**What you have to do:** Return each record word for word, keeping none of its pictures.

**Information supplied:**
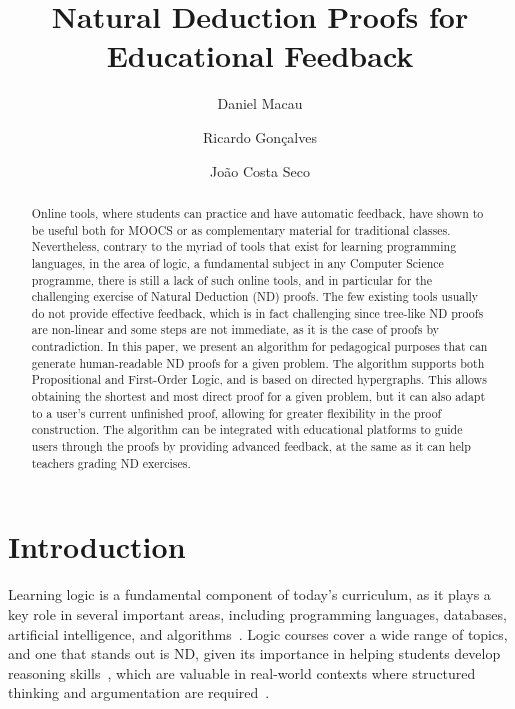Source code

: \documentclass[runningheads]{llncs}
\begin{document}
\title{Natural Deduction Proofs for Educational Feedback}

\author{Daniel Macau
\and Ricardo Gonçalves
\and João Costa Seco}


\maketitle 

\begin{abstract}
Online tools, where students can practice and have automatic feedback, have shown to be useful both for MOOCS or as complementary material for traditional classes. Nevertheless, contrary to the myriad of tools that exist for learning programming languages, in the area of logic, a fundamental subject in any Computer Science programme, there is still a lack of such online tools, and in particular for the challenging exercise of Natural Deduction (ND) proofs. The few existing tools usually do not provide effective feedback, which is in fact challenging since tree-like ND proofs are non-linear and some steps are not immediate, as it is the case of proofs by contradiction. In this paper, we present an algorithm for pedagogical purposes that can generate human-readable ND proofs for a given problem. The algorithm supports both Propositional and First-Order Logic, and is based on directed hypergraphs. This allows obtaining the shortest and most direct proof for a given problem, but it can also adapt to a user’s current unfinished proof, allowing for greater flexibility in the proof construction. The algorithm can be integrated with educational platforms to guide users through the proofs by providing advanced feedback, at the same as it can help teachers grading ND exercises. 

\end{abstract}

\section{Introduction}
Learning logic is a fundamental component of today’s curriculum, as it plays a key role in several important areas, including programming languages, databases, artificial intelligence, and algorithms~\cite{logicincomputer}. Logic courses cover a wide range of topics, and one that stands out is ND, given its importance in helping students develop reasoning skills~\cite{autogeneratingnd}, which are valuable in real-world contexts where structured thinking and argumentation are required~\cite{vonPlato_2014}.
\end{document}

**Answer for the task:**
Source code

: \documentclass[runningheads]{llncs}
\begin{document}
\title{Natural Deduction Proofs for Educational Feedback}

\author{Daniel Macau
\and Ricardo Gonçalves
\and João Costa Seco}


\maketitle 

\begin{abstract}
Online tools, where students can practice and have automatic feedback, have shown to be useful both for MOOCS or as complementary material for traditional classes. Nevertheless, contrary to the myriad of tools that exist for learning programming languages, in the area of logic, a fundamental subject in any Computer Science programme, there is still a lack of such online tools, and in particular for the challenging exercise of Natural Deduction (ND) proofs. The few existing tools usually do not provide effective feedback, which is in fact challenging since tree-like ND proofs are non-linear and some steps are not immediate, as it is the case of proofs by contradiction. In this paper, we present an algorithm for pedagogical purposes that can generate human-readable ND proofs for a given problem. The algorithm supports both Propositional and First-Order Logic, and is based on directed hypergraphs. This allows obtaining the shortest and most direct proof for a given problem, but it can also adapt to a user’s current unfinished proof, allowing for greater flexibility in the proof construction. The algorithm can be integrated with educational platforms to guide users through the proofs by providing advanced feedback, at the same as it can help teachers grading ND exercises. 

\end{abstract}

\section{Introduction}
Learning logic is a fundamental component of today’s curriculum, as it plays a key role in several important areas, including programming languages, databases, artificial intelligence, and algorithms~\cite{logicincomputer}. Logic courses cover a wide range of topics, and one that stands out is ND, given its importance in helping students develop reasoning skills~\cite{autogeneratingnd}, which are valuable in real-world contexts where structured thinking and argumentation are required~\cite{vonPlato_2014}.
\end{document}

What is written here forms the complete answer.